Vergewaltiger bleiben weitgehend straffrei: Sexuelle Gewalt im Kongo erzürnt UNO
Armee und Polizei begehen zunehmend sexuelle Kriegsverbrechen. Der Menschenrechtsrat in Genf will das Mandat des UN-Beauftragten verlängern - gegen den Willen des Kongo.
Das Urteil war drastisch. "Sexuelle Gewaltakte nehmen weiter in einem beängstigenden Tempo zu, in fast völliger Straflosigkeit", berichtete Titinga Frédéric Pacéré, Beauftragter des UN-Menschenrechtsrats für die Demokratische Republik Kongo. "Schwangere Frauen, Inhaftierte, Minderjährige und sogar Babys sind Opfer einzelner oder kollektiver Vergewaltigungen, begangen von Angehörigen der Polizei und der Armee."

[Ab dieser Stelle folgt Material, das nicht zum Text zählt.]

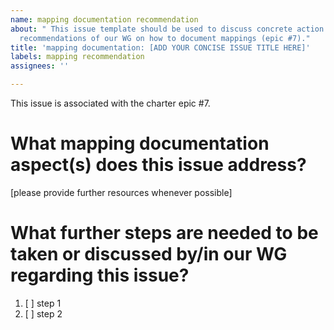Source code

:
 ```yaml
---
name: mapping documentation recommendation
about: " This issue template should be used to discuss concrete action items regarding
  recommendations of our WG on how to document mappings (epic #7)."
title: 'mapping documentation: [ADD YOUR CONCISE ISSUE TITLE HERE]'
labels: mapping recommendation
assignees: ''

---
```


This issue is associated with the charter epic #7.

# What mapping documentation aspect(s) does this issue address?
[please provide further resources whenever possible]

# What further steps are needed to be taken or discussed by/in our WG regarding this issue?

1. [ ] step 1
2. [ ] step 2

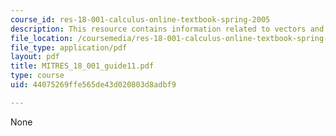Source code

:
 ```yaml
---
course_id: res-18-001-calculus-online-textbook-spring-2005
description: This resource contains information related to vectors and matrices.
file_location: /coursemedia/res-18-001-calculus-online-textbook-spring-2005/44075269ffe565de43d020803d8adbf9_MITRES_18_001_guide11.pdf
file_type: application/pdf
layout: pdf
title: MITRES_18_001_guide11.pdf
type: course
uid: 44075269ffe565de43d020803d8adbf9

---
```

None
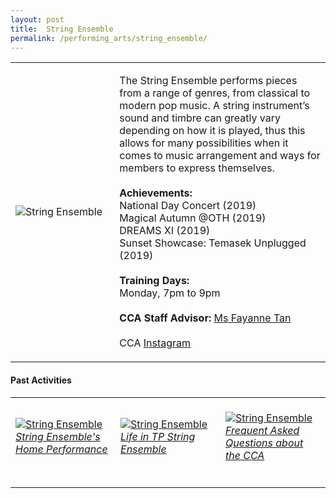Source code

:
 ```yaml
---
layout: post
title:  String Ensemble
permalink: /performing_arts/string_ensemble/
---
```


<div>
<table>
    <tr>
        <td style="width:33%"><image src="{{site.baseurl}}/images/CCA_string_ensemble.jpg" style="display:block;margin-left:auto;margin-right:auto;" alt="String Ensemble"></image></td>
        <td>
            <p>
                The String Ensemble performs pieces from a range of genres, from classical to modern pop music. A string instrument’s sound and timbre can greatly vary depending on how it is played, thus this allows for many possibilities when it comes to music arrangement and ways for members to express themselves.<br>
                <br>
                <b>Achievements:</b><br>
                National Day Concert (2019)<br>
                Magical Autumn @OTH (2019)<br>
                DREAMS XI (2019)<br>
                Sunset Showcase: Temasek Unplugged (2019)<br>
                <br>
                <b>Training Days:</b><br>
                Monday, 7pm to 9pm<br>
                <br>
                <b>CCA Staff Advisor:</b> <a href="mailto:sokpeng@tp.edu.sg">Ms Fayanne Tan</a><br>
                <br>
                CCA <a href="https://www.instagram.com/tpstringensemble">Instagram</a>
            </p>
        </td>
    </tr>
</table>
</div>

#### Past Activities

<table>
    <tr>
        <td style="width:33%"><br>
            <a href="https://www.instagram.com/p/CEJDYN_HBKg/">
                <image src="{{site.baseurl}}/images/CCA-String_IG1.png" style="display:block;margin-left:auto;margin-right:auto;" alt="String Ensemble">
                <h6 style="margin-top:0%">String Ensemble's Home Performance</h6>
                </image>
            </a>
        </td>
        <td style="width:33%"><br>
            <a href="https://www.instagram.com/p/CAPpgVyAEJG/">
                <image src="{{site.baseurl}}/images/CCA-String_IG2.png" style="display:block;margin-left:auto;margin-right:auto;" alt="String Ensemble">
                <h6 style="margin-top:0%">Life in TP String Ensemble</h6>
                </image>
            </a>
        </td>
        <td style="width:33%"><br>
            <a href="https://www.instagram.com/p/CAHZ0EpHsSy/">
                <image src="{{site.baseurl}}/images/CCA-String_IG3.png" style="display:block;margin-left:auto;margin-right:auto;" alt="String Ensemble">
                <h6 style="margin-top:0%">Frequent Asked Questions about the CCA</h6>    
                </image>
            </a>
        </td>
    </tr>
</table>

Aufgrund dieser Feststellungen war sich der in Genf tagende Menschenrechtsrat vergangene Woche weitgehend einig: Das Mandat des Kongobeauftragten solle verlängert werden - gegen den Willen Kongos. Die endgültige Entscheidung ist noch nicht gefallen, aber nicht einmal die afrikanische Staatengruppe stellte sich einhellig hinter Kongos Regierung. Es half nichts, dass deren Vertreter beteuerte, sein Land sei auf dem Weg der Besserung und benötige dafür Hilfe. Gerade dann sei eine genaue Beobachtung des Kongo wichtig, sagten die Vertreter der EU, der USA, Kanadas und sogar Tunesiens. Nur Algerien hielt Kongos Regierung die Treue.
Dass im Osten der Demokratischen Republik Kongo irreguläre Milizen, vor allem ruandische Hutu-Kämpfer, unvorstellbar brutale sexuelle Gewalt bis hin zu Serienvergewaltigungen mit Todesfolge begehen, haben Menschenrechtler in jüngster Zeit oft bezeugt. Mitte 2007 sprach die UN-Sonderbeauftragte für Gewalt gegen Frauen, Yakin Ertürk, von "Terror" im Ostkongo mit dem Ziel der körperlichen und seelischen "Vernichtung" der Frauen. Nun betont der UN-Beauftragte, dass die Sicherheitskräfte nicht besser sind und die Justiz keinen Schutz darstellt.
So hätten Polizisten in Yanonge im Norden des Kongo am 14. September 2007 auf Befehl ihres Vorgesetzten acht festgenommene Frauen und Mädchen vergewaltigt, die Jüngste elf Jahre alt. In der Provinz Süd-Kivu seien allein im Jahre 2005 14.200 Vergewaltigungsfälle gemeldet worden - und es sind seitdem nicht weniger geworden. Seit 2005, so der Bericht weiter, seien jedoch nur 287 Fälle vor Gericht gekommen, wobei es in 58 Fällen zu Verurteilungen kam. Bisher habe kein Vergewaltigungsopfer die ihm zugesprochene Entschädigung erhalten. Das Landgericht der Provinzhauptstadt Bukavu habe sogar einen Vergewaltiger freigelassen, nachdem er versprach, sein Opfer zu heiraten.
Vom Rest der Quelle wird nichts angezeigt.